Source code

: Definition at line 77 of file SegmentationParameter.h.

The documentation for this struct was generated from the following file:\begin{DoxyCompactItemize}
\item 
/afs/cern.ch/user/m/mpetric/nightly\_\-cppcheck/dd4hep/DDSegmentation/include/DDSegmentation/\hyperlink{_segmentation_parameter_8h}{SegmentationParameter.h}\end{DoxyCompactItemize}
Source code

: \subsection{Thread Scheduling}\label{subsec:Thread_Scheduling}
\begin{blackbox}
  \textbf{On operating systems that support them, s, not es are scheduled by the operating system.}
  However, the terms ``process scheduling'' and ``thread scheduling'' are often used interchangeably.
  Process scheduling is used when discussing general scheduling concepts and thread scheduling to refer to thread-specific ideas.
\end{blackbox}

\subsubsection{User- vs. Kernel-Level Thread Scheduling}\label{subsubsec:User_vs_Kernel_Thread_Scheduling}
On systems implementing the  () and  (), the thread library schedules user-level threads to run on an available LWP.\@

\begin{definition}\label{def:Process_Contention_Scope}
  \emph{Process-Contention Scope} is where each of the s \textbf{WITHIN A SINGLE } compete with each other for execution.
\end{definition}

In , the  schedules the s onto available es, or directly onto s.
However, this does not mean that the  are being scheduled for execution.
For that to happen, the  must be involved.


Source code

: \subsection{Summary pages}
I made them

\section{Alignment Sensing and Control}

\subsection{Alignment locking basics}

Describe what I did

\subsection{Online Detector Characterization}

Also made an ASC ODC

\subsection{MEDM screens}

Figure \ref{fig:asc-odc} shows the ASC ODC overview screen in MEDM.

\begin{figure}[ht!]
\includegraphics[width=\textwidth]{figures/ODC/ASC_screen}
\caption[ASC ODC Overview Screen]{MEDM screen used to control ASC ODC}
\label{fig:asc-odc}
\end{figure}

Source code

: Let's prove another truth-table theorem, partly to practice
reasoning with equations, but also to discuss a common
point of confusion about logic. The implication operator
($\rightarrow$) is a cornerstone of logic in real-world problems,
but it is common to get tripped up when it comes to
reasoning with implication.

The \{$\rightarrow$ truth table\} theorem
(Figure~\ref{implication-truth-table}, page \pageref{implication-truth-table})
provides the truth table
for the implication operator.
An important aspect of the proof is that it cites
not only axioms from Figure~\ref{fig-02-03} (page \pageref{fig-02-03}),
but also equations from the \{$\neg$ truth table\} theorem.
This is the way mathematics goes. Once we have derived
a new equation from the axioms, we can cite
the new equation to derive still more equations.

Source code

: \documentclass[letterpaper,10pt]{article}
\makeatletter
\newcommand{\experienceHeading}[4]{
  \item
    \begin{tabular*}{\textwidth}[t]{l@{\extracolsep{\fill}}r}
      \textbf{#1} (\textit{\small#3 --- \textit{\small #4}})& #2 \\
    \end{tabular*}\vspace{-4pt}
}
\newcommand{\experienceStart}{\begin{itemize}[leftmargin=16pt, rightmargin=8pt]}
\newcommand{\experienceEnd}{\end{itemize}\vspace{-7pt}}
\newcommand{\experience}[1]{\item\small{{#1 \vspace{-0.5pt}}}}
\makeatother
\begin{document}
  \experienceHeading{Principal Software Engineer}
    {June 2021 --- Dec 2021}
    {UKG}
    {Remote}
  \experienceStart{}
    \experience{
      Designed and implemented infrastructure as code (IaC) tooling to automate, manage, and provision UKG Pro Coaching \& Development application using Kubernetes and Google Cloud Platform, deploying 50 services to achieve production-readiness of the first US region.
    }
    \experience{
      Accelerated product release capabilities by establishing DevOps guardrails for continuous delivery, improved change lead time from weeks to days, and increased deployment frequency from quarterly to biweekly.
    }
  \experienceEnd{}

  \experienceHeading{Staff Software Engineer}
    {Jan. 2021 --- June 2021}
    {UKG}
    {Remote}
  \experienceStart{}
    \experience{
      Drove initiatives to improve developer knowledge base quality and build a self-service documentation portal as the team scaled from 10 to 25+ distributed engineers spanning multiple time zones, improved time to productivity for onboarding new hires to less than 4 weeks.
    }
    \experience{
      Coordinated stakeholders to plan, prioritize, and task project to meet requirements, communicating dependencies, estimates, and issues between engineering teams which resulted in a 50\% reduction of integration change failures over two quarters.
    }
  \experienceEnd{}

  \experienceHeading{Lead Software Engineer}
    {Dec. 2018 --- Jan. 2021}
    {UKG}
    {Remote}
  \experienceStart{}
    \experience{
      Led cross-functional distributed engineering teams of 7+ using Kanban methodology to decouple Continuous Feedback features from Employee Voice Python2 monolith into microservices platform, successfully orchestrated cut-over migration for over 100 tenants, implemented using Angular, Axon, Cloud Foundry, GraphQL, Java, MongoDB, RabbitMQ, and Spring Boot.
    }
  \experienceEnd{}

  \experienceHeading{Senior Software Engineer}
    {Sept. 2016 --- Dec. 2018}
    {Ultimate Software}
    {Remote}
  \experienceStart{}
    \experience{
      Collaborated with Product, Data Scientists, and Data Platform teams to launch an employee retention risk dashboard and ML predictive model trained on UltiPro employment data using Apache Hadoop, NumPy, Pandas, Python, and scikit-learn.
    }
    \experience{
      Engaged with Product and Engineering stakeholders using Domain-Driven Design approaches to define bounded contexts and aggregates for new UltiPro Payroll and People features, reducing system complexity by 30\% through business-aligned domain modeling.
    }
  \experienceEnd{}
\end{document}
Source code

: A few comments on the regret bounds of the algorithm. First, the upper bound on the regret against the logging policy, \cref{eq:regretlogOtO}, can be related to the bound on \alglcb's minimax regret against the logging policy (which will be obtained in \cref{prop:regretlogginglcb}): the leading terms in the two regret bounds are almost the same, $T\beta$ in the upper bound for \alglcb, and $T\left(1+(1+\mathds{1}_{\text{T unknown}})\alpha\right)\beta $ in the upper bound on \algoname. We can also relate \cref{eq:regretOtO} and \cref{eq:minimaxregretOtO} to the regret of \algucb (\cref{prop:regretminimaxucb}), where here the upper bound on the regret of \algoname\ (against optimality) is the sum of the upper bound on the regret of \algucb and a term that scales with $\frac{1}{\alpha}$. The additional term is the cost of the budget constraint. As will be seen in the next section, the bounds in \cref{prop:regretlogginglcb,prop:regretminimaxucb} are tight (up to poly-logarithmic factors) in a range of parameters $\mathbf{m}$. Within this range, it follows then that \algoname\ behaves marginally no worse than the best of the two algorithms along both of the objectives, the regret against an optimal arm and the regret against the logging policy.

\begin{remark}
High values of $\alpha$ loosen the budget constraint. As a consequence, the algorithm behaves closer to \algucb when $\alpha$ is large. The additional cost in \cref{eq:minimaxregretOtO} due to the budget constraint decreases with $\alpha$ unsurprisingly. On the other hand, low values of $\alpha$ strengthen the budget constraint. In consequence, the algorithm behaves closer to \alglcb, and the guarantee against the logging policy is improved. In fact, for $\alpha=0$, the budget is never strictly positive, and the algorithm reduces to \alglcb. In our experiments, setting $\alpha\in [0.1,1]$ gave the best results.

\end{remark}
--
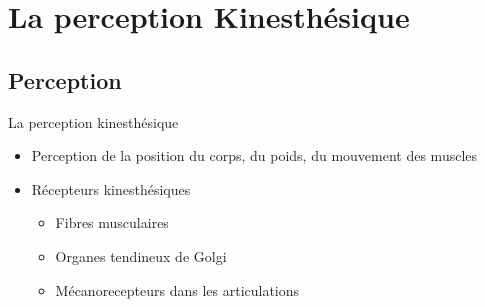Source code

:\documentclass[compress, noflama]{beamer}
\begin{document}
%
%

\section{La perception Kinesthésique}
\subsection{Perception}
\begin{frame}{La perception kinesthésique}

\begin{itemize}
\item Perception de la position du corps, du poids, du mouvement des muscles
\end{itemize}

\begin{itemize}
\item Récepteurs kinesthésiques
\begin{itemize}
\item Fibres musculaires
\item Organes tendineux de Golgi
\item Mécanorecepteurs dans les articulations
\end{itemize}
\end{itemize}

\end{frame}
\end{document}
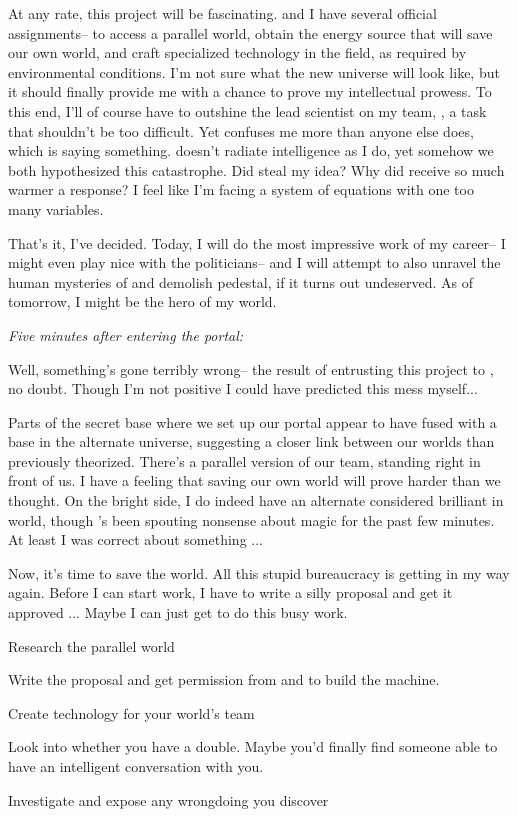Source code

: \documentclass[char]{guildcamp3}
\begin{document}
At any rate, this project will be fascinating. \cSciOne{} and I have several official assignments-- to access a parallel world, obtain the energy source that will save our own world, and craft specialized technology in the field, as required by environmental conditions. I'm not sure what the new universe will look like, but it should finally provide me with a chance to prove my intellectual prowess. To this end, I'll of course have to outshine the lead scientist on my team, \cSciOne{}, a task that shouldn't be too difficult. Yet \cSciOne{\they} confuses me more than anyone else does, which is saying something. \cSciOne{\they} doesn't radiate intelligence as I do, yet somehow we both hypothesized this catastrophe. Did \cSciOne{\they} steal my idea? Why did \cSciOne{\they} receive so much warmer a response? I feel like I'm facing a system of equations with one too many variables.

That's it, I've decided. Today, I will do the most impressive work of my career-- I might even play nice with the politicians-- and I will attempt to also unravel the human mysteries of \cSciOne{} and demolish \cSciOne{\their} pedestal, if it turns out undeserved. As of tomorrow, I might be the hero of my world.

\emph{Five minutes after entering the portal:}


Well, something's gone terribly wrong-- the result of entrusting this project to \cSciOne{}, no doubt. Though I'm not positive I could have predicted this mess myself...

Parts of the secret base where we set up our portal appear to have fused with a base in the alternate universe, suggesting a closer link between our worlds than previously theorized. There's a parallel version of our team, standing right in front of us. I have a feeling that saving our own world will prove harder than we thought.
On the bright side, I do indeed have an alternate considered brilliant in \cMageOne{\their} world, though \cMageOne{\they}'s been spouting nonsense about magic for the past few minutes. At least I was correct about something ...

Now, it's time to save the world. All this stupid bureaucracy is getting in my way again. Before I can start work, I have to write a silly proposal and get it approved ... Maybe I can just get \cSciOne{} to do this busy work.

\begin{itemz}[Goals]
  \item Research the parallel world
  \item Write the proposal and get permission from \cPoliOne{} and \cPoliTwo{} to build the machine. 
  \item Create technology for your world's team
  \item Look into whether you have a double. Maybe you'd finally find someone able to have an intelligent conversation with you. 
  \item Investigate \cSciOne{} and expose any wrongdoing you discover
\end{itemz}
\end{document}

◆ **Task item**
Pull out all lines containing the word "common" from the entries above.

◆ **Solved problem**
reasoning with equations, but also to discuss a common
but it is common to get tripped up when it comes to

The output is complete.